重點(diǎn) (Top highlight)

Kamer Toker-Yildiz, Colin McFarland, Julia Glick

KAMER Toker-耶爾德茲 ， 科林·麥克法蘭 ， Julia·格里克

At Netflix, when we can’t run A/B experiments we run quasi experiments! We run quasi experiments with various objectives such as non-member experiments focusing on acquisition, member experiments focusing on member engagement, or video streaming experiments focusing on content delivery.
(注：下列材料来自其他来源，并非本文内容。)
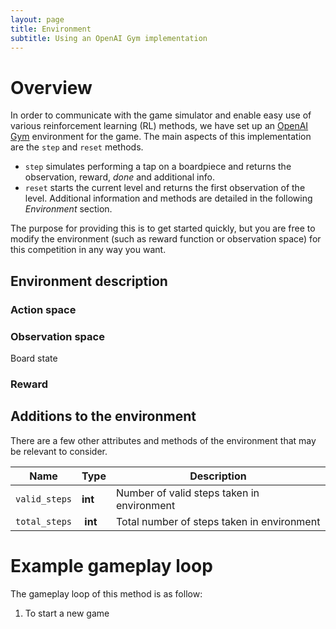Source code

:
 ```yaml
---
layout: page
title: Environment
subtitle: Using an OpenAI Gym implementation
---
```



# Overview

In order to communicate with the game simulator and enable easy use of various reinforcement learning (RL) methods, we have set up an [OpenAI Gym](https://gym.openai.com/docs/) environment for the game.
The main aspects of this implementation are the `step` and `reset` methods.
* `step` simulates performing a tap on a boardpiece and returns the observation, reward, *done* and additional info.
* `reset` starts the current level and returns the first observation of the level.
Additional information and methods are detailed in the following *Environment* section.

The purpose for providing this is to get started quickly, but you are free to modify the environment (such as reward function or observation space) for this competition in any way you want.

## Environment description

### Action space


### Observation space

Board state

### Reward

## Additions to the environment
There are a few other attributes and methods of the environment that may be relevant to consider.

Name | Type | Description
--- | --- | ---
`valid_steps` | **int** | Number of valid steps taken in environment
`total_steps` | **int** | Total number of steps taken in environment


# Example gameplay loop
The gameplay loop of this method is as follow:
1. To start a new game
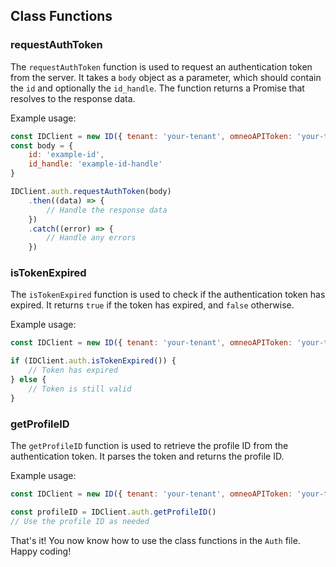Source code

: ## Class Functions

### requestAuthToken

The `requestAuthToken` function is used to request an authentication token from the server. It takes a `body` object as a parameter, which should contain the `id` and optionally the `id_handle`. The function returns a Promise that resolves to the response data.

Example usage:

```javascript
const IDClient = new ID({ tenant: 'your-tenant', omneoAPIToken: 'your-token', config: {}})
const body = {
    id: 'example-id',
    id_handle: 'example-id-handle'
}

IDClient.auth.requestAuthToken(body)
    .then((data) => {
        // Handle the response data
    })
    .catch((error) => {
        // Handle any errors
    })
```

### isTokenExpired

The `isTokenExpired` function is used to check if the authentication token has expired. It returns `true` if the token has expired, and `false` otherwise.

Example usage:

```javascript
const IDClient = new ID({ tenant: 'your-tenant', omneoAPIToken: 'your-token', config: {}})

if (IDClient.auth.isTokenExpired()) {
    // Token has expired
} else {
    // Token is still valid
}
```

### getProfileID

The `getProfileID` function is used to retrieve the profile ID from the authentication token. It parses the token and returns the profile ID.

Example usage:

```javascript
const IDClient = new ID({ tenant: 'your-tenant', omneoAPIToken: 'your-token', config: {}})

const profileID = IDClient.auth.getProfileID()
// Use the profile ID as needed
```

That's it! You now know how to use the class functions in the `Auth` file. Happy coding!
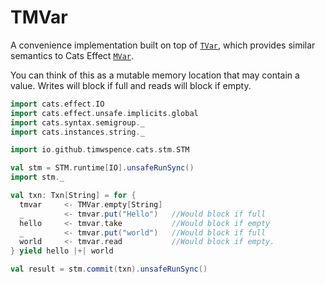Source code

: # TMVar

A convenience implementation built on top of [`TVar`](../theory/tvar.md), which provides
similar semantics to Cats Effect [`MVar`](https://typelevel.org/cats-effect/concurrency/mvar.html).

You can think of this as a mutable memory location that may contain a value.
Writes will block if full and reads will block if empty.

```scala mdoc
import cats.effect.IO
import cats.effect.unsafe.implicits.global
import cats.syntax.semigroup._
import cats.instances.string._

import io.github.timwspence.cats.stm.STM

val stm = STM.runtime[IO].unsafeRunSync()
import stm._

val txn: Txn[String] = for {
  tmvar     <- TMVar.empty[String]
  _         <- tmvar.put("Hello")   //Would block if full
  hello     <- tmvar.take           //Would block if empty
  _         <- tmvar.put("world")   //Would block if full
  world     <- tmvar.read           //Would block if empty.
} yield hello |+| world

val result = stm.commit(txn).unsafeRunSync()
```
Consolidating on one methodology could be a challenge, as we may face different design or data constraints or optimization goals. We discuss some key challenges and approaches Netflix has been using to handle small sample size and limited pre-intervention data in quasi experiments.
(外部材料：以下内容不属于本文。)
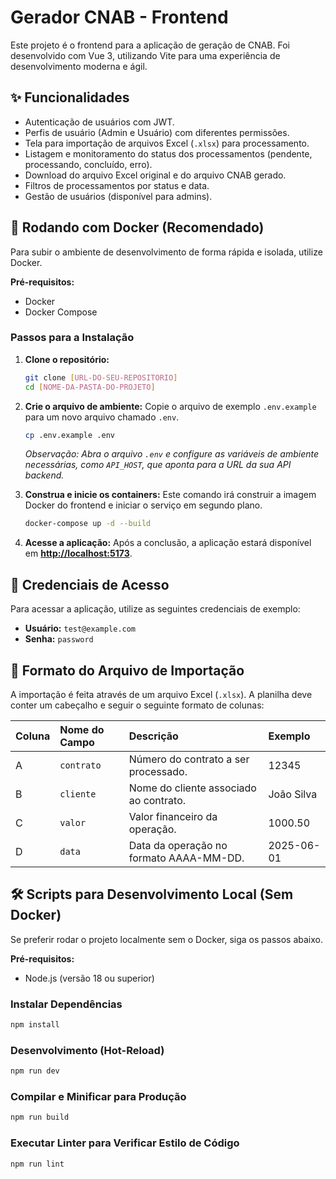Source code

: # Gerador CNAB - Frontend

Este projeto é o frontend para a aplicação de geração de CNAB. Foi desenvolvido com Vue 3, utilizando Vite para uma experiência de desenvolvimento moderna e ágil.

## ✨ Funcionalidades

* Autenticação de usuários com JWT.
* Perfis de usuário (Admin e Usuário) com diferentes permissões.
* Tela para importação de arquivos Excel (`.xlsx`) para processamento.
* Listagem e monitoramento do status dos processamentos (pendente, processando, concluído, erro).
* Download do arquivo Excel original e do arquivo CNAB gerado.
* Filtros de processamentos por status e data.
* Gestão de usuários (disponível para admins).

## 🚀 Rodando com Docker (Recomendado)

Para subir o ambiente de desenvolvimento de forma rápida e isolada, utilize Docker.

**Pré-requisitos:**
* Docker
* Docker Compose

### Passos para a Instalação

1.  **Clone o repositório:**
    ```sh
    git clone [URL-DO-SEU-REPOSITORIO]
    cd [NOME-DA-PASTA-DO-PROJETO]
    ```

2.  **Crie o arquivo de ambiente:**
    Copie o arquivo de exemplo `.env.example` para um novo arquivo chamado `.env`.
    ```sh
    cp .env.example .env
    ```
    *Observação: Abra o arquivo `.env` e configure as variáveis de ambiente necessárias, como `API_HOST`, que aponta para a URL da sua API backend.*

3.  **Construa e inicie os containers:**
    Este comando irá construir a imagem Docker do frontend e iniciar o serviço em segundo plano.
    ```sh
    docker-compose up -d --build
    ```

4.  **Acesse a aplicação:**
    Após a conclusão, a aplicação estará disponível em **[http://localhost:5173](http://localhost:5173)**.

## 🔑 Credenciais de Acesso

Para acessar a aplicação, utilize as seguintes credenciais de exemplo:

* **Usuário:** `test@example.com`
* **Senha:** `password`

## 📄 Formato do Arquivo de Importação

A importação é feita através de um arquivo Excel (`.xlsx`). A planilha deve conter um cabeçalho e seguir o seguinte formato de colunas:

| Coluna | Nome do Campo | Descrição | Exemplo |
| :--- | :--- | :--- | :--- |
| A | `contrato` | Número do contrato a ser processado. | 12345 |
| B | `cliente` | Nome do cliente associado ao contrato. | João Silva |
| C | `valor` | Valor financeiro da operação. | 1000.50 |
| D | `data` | Data da operação no formato AAAA-MM-DD. | 2025-06-01 |

## 🛠️ Scripts para Desenvolvimento Local (Sem Docker)

Se preferir rodar o projeto localmente sem o Docker, siga os passos abaixo.

**Pré-requisitos:**
* Node.js (versão 18 ou superior)

### Instalar Dependências
```sh
npm install
```

### Desenvolvimento (Hot-Reload)

```sh
npm run dev
```

### Compilar e Minificar para Produção

```sh
npm run build
```

### Executar Linter para Verificar Estilo de Código

```sh
npm run lint
```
在Netflix，當(dāng)我們無法進(jìn)行A / B實(shí)驗(yàn)時(shí)，我們會(huì)進(jìn)行準(zhǔn)實(shí)驗(yàn) ！ 我們運(yùn)行具有各種目標(biāo)的準(zhǔn)實(shí)驗(yàn)，例如專注于獲取的非成員實(shí)驗(yàn)，專注于成員參與的成員實(shí)驗(yàn)或?qū)Ｗ⒂趦?nèi)容交付的視頻流實(shí)驗(yàn)。 由于我們可能面臨不同的設(shè)計(jì)或數(shù)據(jù)約束或優(yōu)化目標(biāo)，因此將一種方法論整合起來可能是一個(gè)挑戰(zhàn)。 我們討論了Netflix在準(zhǔn)實(shí)驗(yàn)中用于處理小樣本量和有限的干預(yù)前數(shù)據(jù)的一些關(guān)鍵挑戰(zhàn)和方法。

設(shè)計(jì)與隨機(jī)化 (Design and Randomization)
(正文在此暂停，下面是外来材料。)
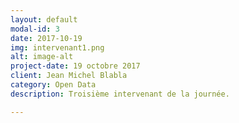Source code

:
 ```yaml
---
layout: default
modal-id: 3
date: 2017-10-19
img: intervenant1.png
alt: image-alt
project-date: 19 octobre 2017
client: Jean Michel Blabla
category: Open Data
description: Troisième intervenant de la journée. 

---
```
We face various business problems where we cannot run individual level A/B tests but can benefit from quasi experiments. For instance, consider the case where we want to measure the impact of TV or billboard advertising on member engagement. It is impossible for us to have identical treatment and control groups at the member level as we cannot hold back individuals from such forms of advertising. Our solution is to randomize our member base at the smallest possible level. For instance, TV advertising can be bought at TV media market level only in most countries. This usually involves groups of cities in closer geographic proximity.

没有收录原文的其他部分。